Sources close to Britain's most prestigious annual book award have revealed that Amis's latest novel, Yellow Dog, is unlikely to be included on the longlist published this week. His omission would automatically disqualify him from being included on the shortlist later this year, and further seal his reputation as Britain's most "passed-over" writer.

Amis has made the Booker shortlist only once, in 1991, for Time's Arrow, a novel about the life and times of a Nazi surgeon whose events are relayed in reverse order.

He may, however, take at least some comfort from the suggestion that he is unlikely to be the only literary big-hitter excluded from this year's longlist. The judges are also said to be less than enamoured of the latest novels by the former Booker winners Margaret Atwood, Anita Brookner and Peter Carey, whose last novel, True History of the Kelly Gang, secured the prize for him for a second time.

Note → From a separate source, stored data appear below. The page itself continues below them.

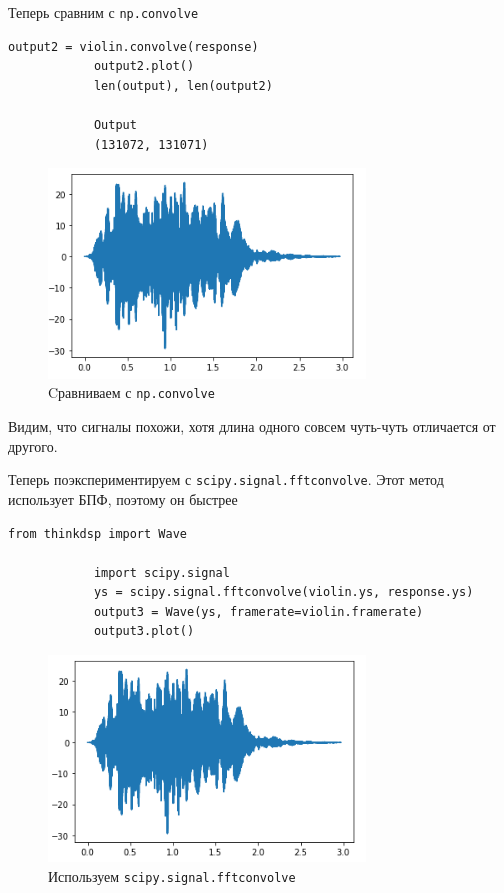 \documentclass[a4paper,12pt]{article}
\begin{document}
\begin{enumerate}
		Теперь сравним с \texttt{np.convolve}
		\begin{lstlisting}[caption=Cравниваем с \texttt{np.convolve}]
			output2 = violin.convolve(response)
			output2.plot()
			len(output), len(output2)
			
			Output
			(131072, 131071)
		\end{lstlisting}
		\begin{figure}[H]
			\centering
			\includegraphics[width=0.75\textwidth]{1_7.png}
			\caption{Cравниваем с \texttt{np.convolve}}
			\label{fig:1.7}
		\end{figure}
		
		Видим, что сигналы похожи, хотя длина одного совсем чуть-чуть отличается от другого.
		
		Теперь поэкспериментируем с \texttt{scipy.signal.fftconvolve}. Этот метод использует БПФ, поэтому он быстрее
		\begin{lstlisting}[caption=Используем \texttt{scipy.signal.fftconvolve}]
			from thinkdsp import Wave
			
			import scipy.signal
			ys = scipy.signal.fftconvolve(violin.ys, response.ys)
			output3 = Wave(ys, framerate=violin.framerate)
			output3.plot()
		\end{lstlisting}
		\begin{figure}[H]
			\centering
			\includegraphics[width=0.75\textwidth]{1_8.png}
			\caption{Используем \texttt{scipy.signal.fftconvolve}}
			\label{fig:1.8}
		\end{figure}
		

\end{enumerate}
\end{document}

Amis's Yellow Dog, a satire on the Royal Family to be published next month, has had a troubled birth. Last week, fellow novelist Tibor Fischer, whose work has often been likened to Amis's, panned the book.

In a review, Mr Fischer wrote: "Yellow Dog isn't bad as in not very good or slightly disappointing. It's not-knowing-where-to-look bad. I was reading my copy on the Tube and I was terrified someone would look over my shoulder (not only because of the embargo, but because someone might think I was enjoying what was on the page)."

A source said that, though the final longlist of 20-plus books will not be decided until a meeting of the judges on Thursday, the early indications were that Amis would be among several big names omitted from it.